Screenwriter Anand Sivkumaran fleshes out the characters with such accentuated yet calm strokes that every person from the porn racketeer Ashutosh Rana to the porn entrepreneur Amrita Singh and her lesbian daughter emerge as tangible people rather than just props in a pulsating plot.
Every actor is effective, thanks to the care taken over the characters. But Amrita Singh as the queen-pin and debutant Kunal Khemu (in the strongest part written for a debutant since Abhishek Bachchan in REFUGEE) stand out.
Unconventional in look and controlled in demonstrating trauma of the whip lashed working-class lad, Khemu makes a promising debut.
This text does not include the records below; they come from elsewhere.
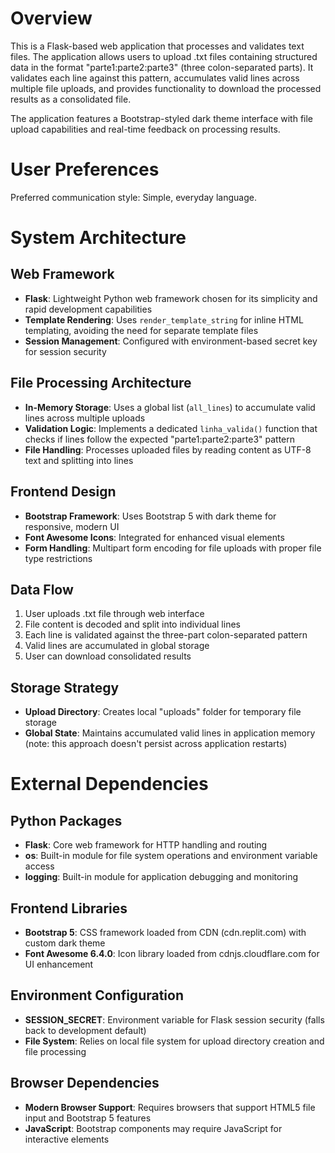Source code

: # Overview

This is a Flask-based web application that processes and validates text files. The application allows users to upload .txt files containing structured data in the format "parte1:parte2:parte3" (three colon-separated parts). It validates each line against this pattern, accumulates valid lines across multiple file uploads, and provides functionality to download the processed results as a consolidated file.

The application features a Bootstrap-styled dark theme interface with file upload capabilities and real-time feedback on processing results.

# User Preferences

Preferred communication style: Simple, everyday language.

# System Architecture

## Web Framework
- **Flask**: Lightweight Python web framework chosen for its simplicity and rapid development capabilities
- **Template Rendering**: Uses `render_template_string` for inline HTML templating, avoiding the need for separate template files
- **Session Management**: Configured with environment-based secret key for session security

## File Processing Architecture
- **In-Memory Storage**: Uses a global list (`all_lines`) to accumulate valid lines across multiple uploads
- **Validation Logic**: Implements a dedicated `linha_valida()` function that checks if lines follow the expected "parte1:parte2:parte3" pattern
- **File Handling**: Processes uploaded files by reading content as UTF-8 text and splitting into lines

## Frontend Design
- **Bootstrap Framework**: Uses Bootstrap 5 with dark theme for responsive, modern UI
- **Font Awesome Icons**: Integrated for enhanced visual elements
- **Form Handling**: Multipart form encoding for file uploads with proper file type restrictions

## Data Flow
1. User uploads .txt file through web interface
2. File content is decoded and split into individual lines
3. Each line is validated against the three-part colon-separated pattern
4. Valid lines are accumulated in global storage
5. User can download consolidated results

## Storage Strategy
- **Upload Directory**: Creates local "uploads" folder for temporary file storage
- **Global State**: Maintains accumulated valid lines in application memory (note: this approach doesn't persist across application restarts)

# External Dependencies

## Python Packages
- **Flask**: Core web framework for HTTP handling and routing
- **os**: Built-in module for file system operations and environment variable access
- **logging**: Built-in module for application debugging and monitoring

## Frontend Libraries
- **Bootstrap 5**: CSS framework loaded from CDN (cdn.replit.com) with custom dark theme
- **Font Awesome 6.4.0**: Icon library loaded from cdnjs.cloudflare.com for UI enhancement

## Environment Configuration
- **SESSION_SECRET**: Environment variable for Flask session security (falls back to development default)
- **File System**: Relies on local file system for upload directory creation and file processing

## Browser Dependencies
- **Modern Browser Support**: Requires browsers that support HTML5 file input and Bootstrap 5 features
- **JavaScript**: Bootstrap components may require JavaScript for interactive elements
Amrita Singh bludgeons her way into the tough role of the suave entrepreneur selling sleaze to the world.
Even the smallest of inter-relationship is expertly worked out. The narrative is never short of swift swerves and steep curves. The packaging, though not exceptionally deft, is eye-catching.
Blending a dramatic love story of a man on a mission of vengeance with an expose of a porn racket couldn't be easy. KALYUG takes us into the underbelly of modern existence without losing a sense of bewildered anxiety about the way we look at the question of privacy and morality.
During a time when the biggest and classiest of the banners are stripping their leading ladies to the barest of the minimum, KALYUG talks and acts on the traditional old-world value of dignity and respect for women and the acute need for the preservation of the under-attack middleclass values.
Ironically a film about pornography finally turns out to be a morality of tale the conscience and its redemption. Wonders never cease.